Stronghold Digital Mining’s market value compared to its peers is “hard for us to understand,” CEO says


hlopex/Shutterstock modified by Blockworks


Stronghold Digital Mining executives want you to know they’re not happy about the company’s stock price.

As a result, they are considering selling the bitcoin miner’s assets. Or the company outright.

Such a sale could be among the first deals after the April 19 Bitcoin halving — when per-block mining rewards were reduced from 6.25 BTC to 3.125 BTC. Various industry watchers said they expected mergers and acquisitions (M&A) activity to pick up following the event. 

Read more: Bitcoin miner consolidation appears imminent as halving looms

Executives touted the company’s attributes during Stronghold’s Thursday earnings call. 

It has 130 megawatts (MW) of energized data center capacity with an installed hash rate of 4.1 exahash per second. Stronghold also owns 750 or so acres of land, as well as the transmission lines that connect its assets to the PJM grid.

Stronghold’s current capacity could expand to more than 400 MW, with a potential focus on supporting the growing segments of AI and machine learning, Stronghold Greg Beard said on the call.

“We own a portfolio of hard assets where every known available comparable valuation is significantly in excess of the public market price of Stronghold today,” Beard noted. “Recognizing this dislocation, we have initiated a process to do something about it.”

The company has hired financial and legal advisors as part of a “formal strategic review process,” the company said in a Thursday news release.

Stronghold is considering “the sale of all or part of the company,” or another transaction that involves some or all of its assets, it added in a statement.

The company’s stock price was $3.16 at 12 pm ET — down 52% year to date.

This price plummet so far this year is more than most of the mining industry’s largest public competitors. Bitcoin mining behemoths Marathon Digital, Riot Platforms and Hut 8 for example, have seen share prices drop between 28% and 35% so far this year. 

Core Scientific stock is down just 5%, while CleanSpark is up 44% from the start of 2024.

Read more: How the Bitcoin halving could impact ailing mining stocks

Stronghold tallied net income of $5.8 million during the first quarter, executives said Thursday. It held $8 million in combined cash and bitcoin on its balance sheet, as of April 30, including 26 BTC.

Beard said Stronghold trades at more than a 70% discount on an enterprise value to hash rate capacity basis.

“While factors such as scale and leverage could explain a modest discount, trading at a fraction of our peers’ multiple continues to be hard for us to understand,” he added.

The Stronghold CEO previously told Blockworks that selling the company, or its assets, to an interested industry peer would be “something to consider.” 

“Generally speaking, companies that are misunderstood by the public market that have actual attributes and value that can be valued by other public companies…tend to be realized in that way,” Beard said last month. 

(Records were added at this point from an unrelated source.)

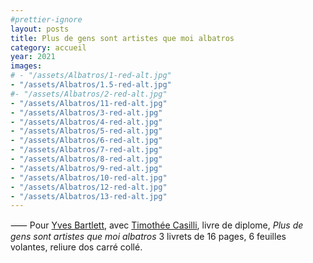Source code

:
 ```yaml
---
#prettier-ignore
layout: posts
title: Plus de gens sont artistes que moi albatros
category: accueil
year: 2021
images:
# - "/assets/Albatros/1-red-alt.jpg"
- "/assets/Albatros/1.5-red-alt.jpg"
#- "/assets/Albatros/2-red-alt.jpg"
- "/assets/Albatros/11-red-alt.jpg"
- "/assets/Albatros/3-red-alt.jpg"
- "/assets/Albatros/4-red-alt.jpg"
- "/assets/Albatros/5-red-alt.jpg"
- "/assets/Albatros/6-red-alt.jpg"
- "/assets/Albatros/7-red-alt.jpg"
- "/assets/Albatros/8-red-alt.jpg"
- "/assets/Albatros/9-red-alt.jpg"
- "/assets/Albatros/10-red-alt.jpg"
- "/assets/Albatros/12-red-alt.jpg"
- "/assets/Albatros/13-red-alt.jpg"
---
```


⸺ Pour [Yves Bartlett][1], avec [Timothée Casilli][2], livre de diplome, _Plus de gens sont artistes que moi albatros_ 3 livrets de 16 pages, 6 feuilles volantes, reliure dos carré collé.

[1]: https://yvesbartlett.com/
[2]: https://www.instagram.com/petitmot__/
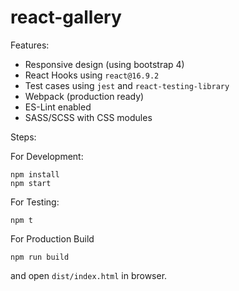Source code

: # react-gallery

Features:
- Responsive design (using bootstrap 4)
- React Hooks using `react@16.9.2`
- Test cases using `jest` and `react-testing-library`
- Webpack (production ready)
- ES-Lint enabled
- SASS/SCSS with CSS modules


Steps:

For Development:

```
npm install
npm start
```

For Testing:

```
npm t
```

For Production Build

```
npm run build
```

and open `dist/index.html` in browser.

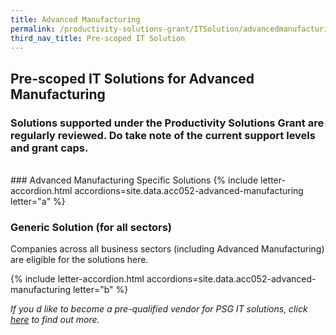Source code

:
 ```yaml
---
title: Advanced Manufacturing
permalink: /productivity-solutions-grant/ITSolution/advancedmanufacturing/
third_nav_title: Pre-scoped IT Solution
---
```


## Pre-scoped IT Solutions for Advanced Manufacturing

### Solutions supported under the Productivity Solutions Grant are regularly reviewed. Do take note of the current support levels and grant caps.
<br>
### Advanced Manufacturing Specific Solutions
{% include letter-accordion.html accordions=site.data.acc052-advanced-manufacturing letter="a" %}

### Generic Solution (for all sectors)
Companies across all business sectors (including Advanced Manufacturing) are eligible for the solutions here.

{% include letter-accordion.html accordions=site.data.acc052-advanced-manufacturing letter="b" %}


_If you d like to become a pre-qualified vendor for PSG IT solutions, click <a target='_blank' href='https://www.imda.gov.sg/icmvendors' >here</a> to find out more._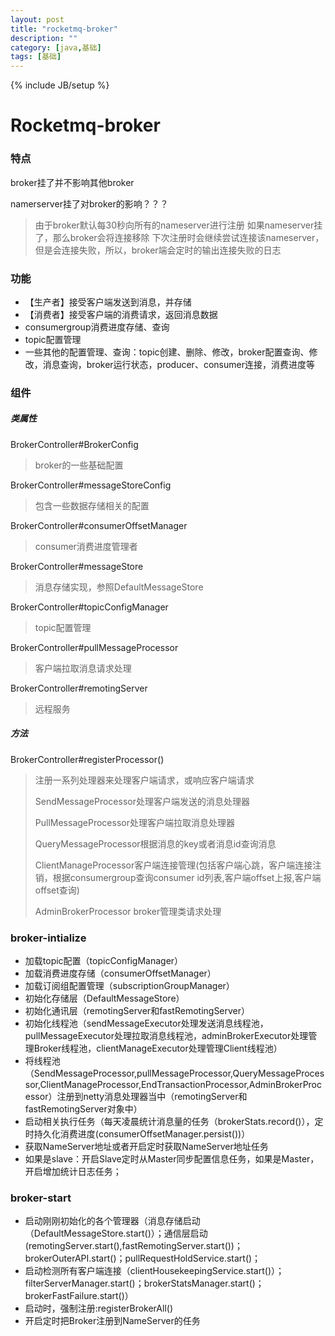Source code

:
 ```yaml
---
layout: post
title: "rocketmq-broker"
description: ""
category: [java,基础]
tags: [基础]
---
```

{% include JB/setup %}

# Rocketmq-broker

### 特点

broker挂了并不影响其他broker

namerserver挂了对broker的影响？？？

> 由于broker默认每30秒向所有的nameserver进行注册
> 如果nameserver挂了，那么broker会将连接移除
> 下次注册时会继续尝试连接该nameserver，但是会连接失败，所以，broker端会定时的输出连接失败的日志

### 功能

* 【生产者】接受客户端发送到消息，并存储
* 【消费者】接受客户端的消费请求，返回消息数据
* consumergroup消费进度存储、查询
* topic配置管理
* 一些其他的配置管理、查询：topic创建、删除、修改，broker配置查询、修改，消息查询，broker运行状态，producer、consumer连接，消费进度等

### 组件

##### 类属性

BrokerController#BrokerConfig

> broker的一些基础配置 

BrokerController#messageStoreConfig

> 包含一些数据存储相关的配置

BrokerController#consumerOffsetManager

> consumer消费进度管理者

BrokerController#messageStore

> 消息存储实现，参照DefaultMessageStore

BrokerController#topicConfigManager

> topic配置管理

BrokerController#pullMessageProcessor

> 客户端拉取消息请求处理

BrokerController#remotingServer

> 远程服务

##### 方法

BrokerController#registerProcessor()

>  注册一系列处理器来处理客户端请求，或响应客户端请求
>
> SendMessageProcessor处理客户端发送的消息处理器
>
> PullMessageProcessor处理客户端拉取消息处理器
>
> QueryMessageProcessor根据消息的key或者消息id查询消息
>
> ClientManageProcessor客户端连接管理(包括客户端心跳，客户端连接注销，根据consumergroup查询consumer id列表,客户端offset上报,客户端offset查询) 
>
> AdminBrokerProcessor broker管理类请求处理



### broker-intialize

- 加载topic配置（topicConfigManager）
- 加载消费进度存储（consumerOffsetManager）
- 加载订阅组配置管理（subscriptionGroupManager）
- 初始化存储层（DefaultMessageStore）
- 初始化通讯层（remotingServer和fastRemotingServer）
- 初始化线程池（sendMessageExecutor处理发送消息线程池，pullMessageExecutor处理拉取消息线程池，adminBrokerExecutor处理管理Broker线程池，clientManageExecutor处理管理Client线程池）
- 将线程池（SendMessageProcessor,pullMessageProcessor,QueryMessageProcessor,ClientManageProcessor,EndTransactionProcessor,AdminBrokerProcessor）注册到netty消息处理器当中（remotingServer和fastRemotingServer对象中）
- 启动相关执行任务（每天凌晨统计消息量的任务（brokerStats.record()），定时持久化消费进度(consumerOffsetManager.persist())）
- 获取NameServer地址或者开启定时获取NameServer地址任务
- 如果是slave：开启Slave定时从Master同步配置信息任务，如果是Master，开启增加统计日志任务；

### broker-start

- 启动刚刚初始化的各个管理器（消息存储启动（DefaultMessageStore.start()）；通信层启动(remotingServer.start(),fastRemotingServer.start())；brokerOuterAPI.start()；pullRequestHoldService.start()；
- 启动检测所有客户端连接（clientHousekeepingService.start()）；filterServerManager.start()；brokerStatsManager.start()；brokerFastFailure.start()）
- 启动时，强制注册:registerBrokerAll()
- 开启定时把Broker注册到NameServer的任务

Read more: Financial trouble for bitcoin miners: A look back, and ahead as the halving looms 

Joe Flynn, an analyst at Compass Point Research and Trading, wrote in an April 9 research note that Stronghold’s debt and limited access to capital markets put it in a tough position. 

It could potentially reduce expenses and “high overhead” as a small public company by selling its “valuable” infrastructure and access to power, he added.

The Stronghold executives said there is no timetable for when its strategic review process will be complete. 

They then abruptly ended Thursday’s earnings call.

Beard said: “Given the sensitivity of the process that we’ve undertaken, we are not going to have a Q&A session today.”